Return all lines from the listing below in which the string "password" occurs.

---+---

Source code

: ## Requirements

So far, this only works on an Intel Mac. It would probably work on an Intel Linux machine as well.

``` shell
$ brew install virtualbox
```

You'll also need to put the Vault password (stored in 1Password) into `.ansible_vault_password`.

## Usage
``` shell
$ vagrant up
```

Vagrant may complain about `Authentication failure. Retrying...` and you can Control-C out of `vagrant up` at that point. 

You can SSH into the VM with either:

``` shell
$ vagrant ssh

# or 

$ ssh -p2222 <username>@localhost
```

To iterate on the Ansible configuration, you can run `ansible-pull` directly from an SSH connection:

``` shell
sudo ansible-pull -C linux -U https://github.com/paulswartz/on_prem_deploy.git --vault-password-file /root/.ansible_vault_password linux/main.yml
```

---+---

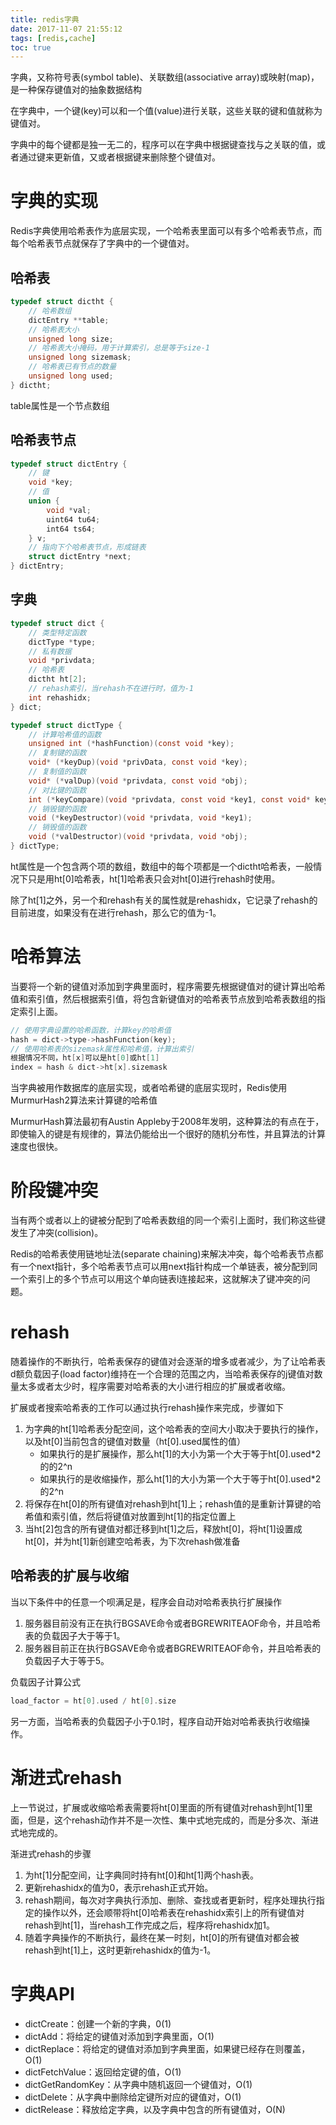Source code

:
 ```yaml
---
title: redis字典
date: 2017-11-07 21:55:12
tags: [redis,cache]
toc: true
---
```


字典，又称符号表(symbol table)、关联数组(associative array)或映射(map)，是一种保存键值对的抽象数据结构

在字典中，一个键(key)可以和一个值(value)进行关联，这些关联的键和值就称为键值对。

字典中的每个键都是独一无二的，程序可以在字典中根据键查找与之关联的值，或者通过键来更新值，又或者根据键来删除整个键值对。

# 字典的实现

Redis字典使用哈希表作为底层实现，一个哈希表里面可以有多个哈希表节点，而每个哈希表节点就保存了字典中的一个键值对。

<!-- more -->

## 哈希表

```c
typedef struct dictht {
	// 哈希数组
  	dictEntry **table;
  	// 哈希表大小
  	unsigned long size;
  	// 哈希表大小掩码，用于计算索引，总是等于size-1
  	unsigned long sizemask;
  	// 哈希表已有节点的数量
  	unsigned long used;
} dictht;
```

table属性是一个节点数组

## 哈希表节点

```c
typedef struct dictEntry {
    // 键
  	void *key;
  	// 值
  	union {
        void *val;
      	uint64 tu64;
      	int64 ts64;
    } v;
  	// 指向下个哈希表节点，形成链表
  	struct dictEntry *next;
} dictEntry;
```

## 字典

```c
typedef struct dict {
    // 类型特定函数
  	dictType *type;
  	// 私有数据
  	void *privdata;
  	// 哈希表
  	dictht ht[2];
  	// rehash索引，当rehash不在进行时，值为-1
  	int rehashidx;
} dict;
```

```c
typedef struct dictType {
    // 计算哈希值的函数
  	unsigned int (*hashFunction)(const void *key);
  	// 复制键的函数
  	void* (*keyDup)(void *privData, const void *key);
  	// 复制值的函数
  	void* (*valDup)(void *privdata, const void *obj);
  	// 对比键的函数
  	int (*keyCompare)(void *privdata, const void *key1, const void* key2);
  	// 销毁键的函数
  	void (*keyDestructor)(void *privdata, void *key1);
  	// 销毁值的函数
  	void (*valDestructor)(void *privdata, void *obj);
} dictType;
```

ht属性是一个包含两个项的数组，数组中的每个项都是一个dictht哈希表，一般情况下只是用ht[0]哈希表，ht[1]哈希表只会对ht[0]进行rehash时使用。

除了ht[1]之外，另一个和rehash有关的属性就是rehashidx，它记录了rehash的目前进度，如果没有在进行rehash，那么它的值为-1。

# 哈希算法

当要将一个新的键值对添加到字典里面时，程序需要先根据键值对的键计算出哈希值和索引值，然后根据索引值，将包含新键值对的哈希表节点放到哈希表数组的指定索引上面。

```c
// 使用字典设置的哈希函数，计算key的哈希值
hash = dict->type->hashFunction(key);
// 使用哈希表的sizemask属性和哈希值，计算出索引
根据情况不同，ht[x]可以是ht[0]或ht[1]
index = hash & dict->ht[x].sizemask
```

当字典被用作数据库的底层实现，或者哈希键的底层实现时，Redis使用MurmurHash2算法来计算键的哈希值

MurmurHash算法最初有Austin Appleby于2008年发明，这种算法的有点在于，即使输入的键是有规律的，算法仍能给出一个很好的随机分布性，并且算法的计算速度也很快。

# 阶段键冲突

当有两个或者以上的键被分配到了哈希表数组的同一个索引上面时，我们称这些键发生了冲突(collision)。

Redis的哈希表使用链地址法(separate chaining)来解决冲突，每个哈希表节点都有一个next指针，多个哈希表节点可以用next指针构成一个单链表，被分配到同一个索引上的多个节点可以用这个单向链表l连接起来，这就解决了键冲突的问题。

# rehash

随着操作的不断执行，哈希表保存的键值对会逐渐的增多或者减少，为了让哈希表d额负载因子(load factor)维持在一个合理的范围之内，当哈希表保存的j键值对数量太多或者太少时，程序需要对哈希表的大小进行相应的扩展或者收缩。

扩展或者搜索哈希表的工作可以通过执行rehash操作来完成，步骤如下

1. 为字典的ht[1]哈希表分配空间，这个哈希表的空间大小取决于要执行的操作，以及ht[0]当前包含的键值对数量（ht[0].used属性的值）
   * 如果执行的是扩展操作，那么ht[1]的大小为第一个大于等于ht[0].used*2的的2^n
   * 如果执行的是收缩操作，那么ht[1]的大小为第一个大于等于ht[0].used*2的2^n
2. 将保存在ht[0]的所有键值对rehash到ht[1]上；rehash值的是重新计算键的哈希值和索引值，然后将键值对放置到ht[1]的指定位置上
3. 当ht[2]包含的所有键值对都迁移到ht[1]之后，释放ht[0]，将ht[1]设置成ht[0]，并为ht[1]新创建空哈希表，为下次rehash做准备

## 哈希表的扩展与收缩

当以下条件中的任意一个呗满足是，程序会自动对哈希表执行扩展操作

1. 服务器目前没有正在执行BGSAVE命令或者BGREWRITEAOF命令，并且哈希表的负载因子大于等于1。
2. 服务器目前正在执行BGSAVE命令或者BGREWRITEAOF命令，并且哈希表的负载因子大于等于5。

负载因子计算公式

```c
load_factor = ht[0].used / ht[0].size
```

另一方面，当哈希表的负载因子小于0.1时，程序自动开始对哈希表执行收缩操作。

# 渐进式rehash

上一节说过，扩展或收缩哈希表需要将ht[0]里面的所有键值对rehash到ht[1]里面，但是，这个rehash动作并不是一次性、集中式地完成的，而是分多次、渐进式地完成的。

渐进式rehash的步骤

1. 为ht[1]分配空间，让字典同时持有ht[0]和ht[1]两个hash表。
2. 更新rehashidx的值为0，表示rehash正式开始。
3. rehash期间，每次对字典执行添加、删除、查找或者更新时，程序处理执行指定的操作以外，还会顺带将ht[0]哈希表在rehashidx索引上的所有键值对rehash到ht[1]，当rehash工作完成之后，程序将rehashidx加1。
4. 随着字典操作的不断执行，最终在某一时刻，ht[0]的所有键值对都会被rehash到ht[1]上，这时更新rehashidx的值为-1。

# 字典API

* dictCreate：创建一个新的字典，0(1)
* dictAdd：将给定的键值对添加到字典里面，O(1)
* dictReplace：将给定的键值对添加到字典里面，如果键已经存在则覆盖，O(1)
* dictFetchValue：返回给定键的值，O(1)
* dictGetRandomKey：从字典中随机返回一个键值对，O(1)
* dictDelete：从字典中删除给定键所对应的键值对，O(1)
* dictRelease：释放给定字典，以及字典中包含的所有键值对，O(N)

---+---

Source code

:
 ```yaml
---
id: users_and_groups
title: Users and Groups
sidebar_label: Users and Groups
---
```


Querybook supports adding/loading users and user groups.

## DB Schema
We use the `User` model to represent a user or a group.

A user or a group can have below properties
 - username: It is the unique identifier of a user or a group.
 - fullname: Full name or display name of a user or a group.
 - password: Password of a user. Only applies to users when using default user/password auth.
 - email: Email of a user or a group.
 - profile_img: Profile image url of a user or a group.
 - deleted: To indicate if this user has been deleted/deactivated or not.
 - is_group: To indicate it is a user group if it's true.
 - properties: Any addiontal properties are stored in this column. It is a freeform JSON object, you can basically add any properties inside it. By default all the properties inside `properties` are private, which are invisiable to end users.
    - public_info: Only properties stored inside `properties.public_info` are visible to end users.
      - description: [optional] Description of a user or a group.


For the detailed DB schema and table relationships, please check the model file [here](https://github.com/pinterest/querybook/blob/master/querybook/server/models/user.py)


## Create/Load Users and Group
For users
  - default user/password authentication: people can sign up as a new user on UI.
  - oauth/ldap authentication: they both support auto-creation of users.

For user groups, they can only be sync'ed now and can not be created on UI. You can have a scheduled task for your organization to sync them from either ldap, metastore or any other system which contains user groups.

---+---

Task response:
You'll also need to put the Vault password (stored in 1Password) into `.ansible_vault_password`.
sudo ansible-pull -C linux -U https://github.com/paulswartz/on_prem_deploy.git --vault-password-file /root/.ansible_vault_password linux/main.yml
 - password: Password of a user. Only applies to users when using default user/password auth.
  - default user/password authentication: people can sign up as a new user on UI.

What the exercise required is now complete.